Но вот отношение к Тане стало меняться. По селу проплыл слушок, что она находится в тайной связи с Григорием Канаевым — человеком, как известно, семейным. Неизвестно кем пущенный слух этот несколько обескуражил истинных почитателей Тани. Не хотелось верить этому, но молва шла из уст в уста, из дома в дом. В деревне уж такой обычай: виноват или не виноват, но коль пошли толки, значит, уже находишься под сомнением. Эти слухи сказались и на вечерних занятиях с неграмотными. Количество посещающих школу резко уменьшилось. Особенно отсеялись замужние и пожилые женщины, не пожелавшие учиться у «бесстыдницы». Время шло, Таня занималась своим делом, не замечая ни двусмысленных улыбок парней, ни перешептываний подруг за ее спиной. Каждый день поздно вечером она усталая, но довольная возвращалась в свою каморку в доме Сергея Андреевича.

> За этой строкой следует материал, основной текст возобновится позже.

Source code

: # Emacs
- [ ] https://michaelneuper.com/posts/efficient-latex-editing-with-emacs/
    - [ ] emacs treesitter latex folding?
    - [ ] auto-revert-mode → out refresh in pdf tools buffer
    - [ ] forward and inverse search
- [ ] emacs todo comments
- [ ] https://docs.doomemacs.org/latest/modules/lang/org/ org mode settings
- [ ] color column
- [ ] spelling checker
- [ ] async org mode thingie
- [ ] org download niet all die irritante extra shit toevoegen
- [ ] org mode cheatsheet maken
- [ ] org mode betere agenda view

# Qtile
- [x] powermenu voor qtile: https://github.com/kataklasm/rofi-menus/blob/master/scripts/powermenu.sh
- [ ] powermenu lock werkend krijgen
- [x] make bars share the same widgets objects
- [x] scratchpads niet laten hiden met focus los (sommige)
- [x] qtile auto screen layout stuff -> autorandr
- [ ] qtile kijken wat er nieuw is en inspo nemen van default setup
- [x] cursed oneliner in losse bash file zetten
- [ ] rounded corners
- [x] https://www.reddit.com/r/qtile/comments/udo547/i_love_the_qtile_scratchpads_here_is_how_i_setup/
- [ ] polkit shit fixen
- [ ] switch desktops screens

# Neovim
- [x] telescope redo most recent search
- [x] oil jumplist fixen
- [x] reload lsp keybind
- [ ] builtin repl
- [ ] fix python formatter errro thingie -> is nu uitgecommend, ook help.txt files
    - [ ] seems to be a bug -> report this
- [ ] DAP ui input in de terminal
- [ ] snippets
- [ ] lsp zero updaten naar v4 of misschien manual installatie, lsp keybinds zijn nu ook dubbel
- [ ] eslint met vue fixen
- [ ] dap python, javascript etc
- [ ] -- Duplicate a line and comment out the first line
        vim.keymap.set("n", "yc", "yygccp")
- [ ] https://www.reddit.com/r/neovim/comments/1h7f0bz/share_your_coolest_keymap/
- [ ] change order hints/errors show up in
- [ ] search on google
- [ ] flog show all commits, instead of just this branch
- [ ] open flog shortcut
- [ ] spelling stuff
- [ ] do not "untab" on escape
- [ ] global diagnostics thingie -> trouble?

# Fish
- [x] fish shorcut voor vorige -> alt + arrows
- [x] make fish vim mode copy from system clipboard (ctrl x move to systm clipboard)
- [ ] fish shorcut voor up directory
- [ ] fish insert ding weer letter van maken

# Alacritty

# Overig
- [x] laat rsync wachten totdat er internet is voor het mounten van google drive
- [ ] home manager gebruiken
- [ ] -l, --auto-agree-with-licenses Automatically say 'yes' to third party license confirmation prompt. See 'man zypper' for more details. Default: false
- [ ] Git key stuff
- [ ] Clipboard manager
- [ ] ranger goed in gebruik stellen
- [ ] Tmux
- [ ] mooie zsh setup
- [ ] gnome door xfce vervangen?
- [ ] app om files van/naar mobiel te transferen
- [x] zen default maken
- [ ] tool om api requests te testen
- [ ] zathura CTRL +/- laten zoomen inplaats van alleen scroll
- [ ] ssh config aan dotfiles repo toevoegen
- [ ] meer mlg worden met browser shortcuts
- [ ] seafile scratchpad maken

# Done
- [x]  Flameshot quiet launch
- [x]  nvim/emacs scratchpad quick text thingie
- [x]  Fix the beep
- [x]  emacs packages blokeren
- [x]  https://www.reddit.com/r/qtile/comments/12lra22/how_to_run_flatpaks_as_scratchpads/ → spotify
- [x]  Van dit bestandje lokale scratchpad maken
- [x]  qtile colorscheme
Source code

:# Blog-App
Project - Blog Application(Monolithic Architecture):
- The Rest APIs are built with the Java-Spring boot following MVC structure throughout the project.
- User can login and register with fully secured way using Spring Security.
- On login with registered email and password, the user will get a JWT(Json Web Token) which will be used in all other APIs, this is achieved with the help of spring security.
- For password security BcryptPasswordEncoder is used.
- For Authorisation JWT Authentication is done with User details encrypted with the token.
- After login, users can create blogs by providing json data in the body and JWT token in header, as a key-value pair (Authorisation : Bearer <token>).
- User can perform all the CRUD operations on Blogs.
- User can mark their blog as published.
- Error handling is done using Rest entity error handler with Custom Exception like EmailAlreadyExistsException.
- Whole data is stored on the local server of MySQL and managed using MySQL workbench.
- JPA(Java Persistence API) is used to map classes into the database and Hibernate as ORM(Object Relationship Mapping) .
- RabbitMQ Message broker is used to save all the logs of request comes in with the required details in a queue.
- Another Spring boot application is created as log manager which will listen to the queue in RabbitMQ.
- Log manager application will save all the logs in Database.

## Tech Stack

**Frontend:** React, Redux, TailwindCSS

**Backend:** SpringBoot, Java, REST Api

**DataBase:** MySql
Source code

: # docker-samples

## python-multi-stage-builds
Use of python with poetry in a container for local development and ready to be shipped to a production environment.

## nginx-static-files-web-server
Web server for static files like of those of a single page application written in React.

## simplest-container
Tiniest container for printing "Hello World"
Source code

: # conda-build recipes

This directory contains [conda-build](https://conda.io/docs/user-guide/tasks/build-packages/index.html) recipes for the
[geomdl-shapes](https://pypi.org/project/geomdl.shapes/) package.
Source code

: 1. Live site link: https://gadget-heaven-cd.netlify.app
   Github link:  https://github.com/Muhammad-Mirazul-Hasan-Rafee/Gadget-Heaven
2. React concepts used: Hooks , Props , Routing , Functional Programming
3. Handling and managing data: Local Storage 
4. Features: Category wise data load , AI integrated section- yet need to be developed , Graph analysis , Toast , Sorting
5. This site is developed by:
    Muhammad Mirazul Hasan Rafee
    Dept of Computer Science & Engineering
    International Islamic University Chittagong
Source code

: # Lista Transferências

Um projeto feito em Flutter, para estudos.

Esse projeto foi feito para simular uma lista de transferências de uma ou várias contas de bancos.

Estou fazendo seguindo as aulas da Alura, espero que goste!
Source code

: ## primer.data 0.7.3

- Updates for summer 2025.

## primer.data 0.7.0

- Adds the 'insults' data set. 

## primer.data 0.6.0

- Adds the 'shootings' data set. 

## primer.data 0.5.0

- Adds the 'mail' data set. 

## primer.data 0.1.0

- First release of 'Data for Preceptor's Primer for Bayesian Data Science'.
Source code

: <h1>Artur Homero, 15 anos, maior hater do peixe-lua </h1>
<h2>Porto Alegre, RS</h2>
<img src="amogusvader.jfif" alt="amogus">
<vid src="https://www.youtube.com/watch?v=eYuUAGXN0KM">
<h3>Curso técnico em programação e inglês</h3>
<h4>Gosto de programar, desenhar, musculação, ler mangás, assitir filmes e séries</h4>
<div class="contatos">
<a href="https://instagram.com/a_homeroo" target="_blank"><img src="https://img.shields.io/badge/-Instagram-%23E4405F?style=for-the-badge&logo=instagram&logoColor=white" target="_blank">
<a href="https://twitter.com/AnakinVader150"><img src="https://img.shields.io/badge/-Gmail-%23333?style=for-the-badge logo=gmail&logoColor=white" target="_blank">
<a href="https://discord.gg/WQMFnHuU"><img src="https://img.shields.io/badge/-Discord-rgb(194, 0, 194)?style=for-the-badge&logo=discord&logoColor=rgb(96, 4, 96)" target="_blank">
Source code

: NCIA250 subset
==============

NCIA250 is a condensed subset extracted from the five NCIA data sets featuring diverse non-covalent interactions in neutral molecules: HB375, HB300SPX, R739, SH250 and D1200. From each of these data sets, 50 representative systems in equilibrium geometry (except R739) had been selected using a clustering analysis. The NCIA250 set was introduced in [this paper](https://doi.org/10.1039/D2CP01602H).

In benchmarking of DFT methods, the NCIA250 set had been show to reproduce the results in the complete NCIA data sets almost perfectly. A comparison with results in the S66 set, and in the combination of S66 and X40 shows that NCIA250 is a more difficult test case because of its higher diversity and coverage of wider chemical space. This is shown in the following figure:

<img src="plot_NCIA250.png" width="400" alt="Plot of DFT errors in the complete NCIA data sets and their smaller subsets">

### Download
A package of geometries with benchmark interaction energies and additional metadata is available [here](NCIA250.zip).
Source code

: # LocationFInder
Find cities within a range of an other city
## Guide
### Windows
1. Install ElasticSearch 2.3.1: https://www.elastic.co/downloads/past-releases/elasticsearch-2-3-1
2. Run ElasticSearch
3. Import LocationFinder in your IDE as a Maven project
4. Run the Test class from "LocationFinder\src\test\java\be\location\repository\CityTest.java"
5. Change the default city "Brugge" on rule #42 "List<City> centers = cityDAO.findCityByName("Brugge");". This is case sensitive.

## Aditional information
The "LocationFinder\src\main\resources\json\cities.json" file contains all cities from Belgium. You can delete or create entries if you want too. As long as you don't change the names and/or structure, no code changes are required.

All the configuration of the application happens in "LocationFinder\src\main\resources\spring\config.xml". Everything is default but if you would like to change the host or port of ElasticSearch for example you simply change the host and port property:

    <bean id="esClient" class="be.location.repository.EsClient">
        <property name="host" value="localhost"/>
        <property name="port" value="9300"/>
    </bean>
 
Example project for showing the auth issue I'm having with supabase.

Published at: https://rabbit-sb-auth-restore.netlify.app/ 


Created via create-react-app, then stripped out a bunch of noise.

Сегодня она пришла раньше обычного, на вечерних занятиях народу было немного, а на репетицию почему-то совсем не собрались. Войдя к себе, она, не раздеваясь, прилегла на постель. Читать не хотелось, спать было еще рано. Маленькие ручные часики с круглым чугунным корпусом, подарок отца после окончания девятилетки, лежали на столике и показывали девятый час. Из-за ситцевого полога, заменяющего дверь в ее комнату, выглянула Елизавета.
— Я думала ты спишь или читаешь, — сказала она, присаживаясь к ней на постель.
— Так, задумалась. А ты чего рано пришла с гулянья?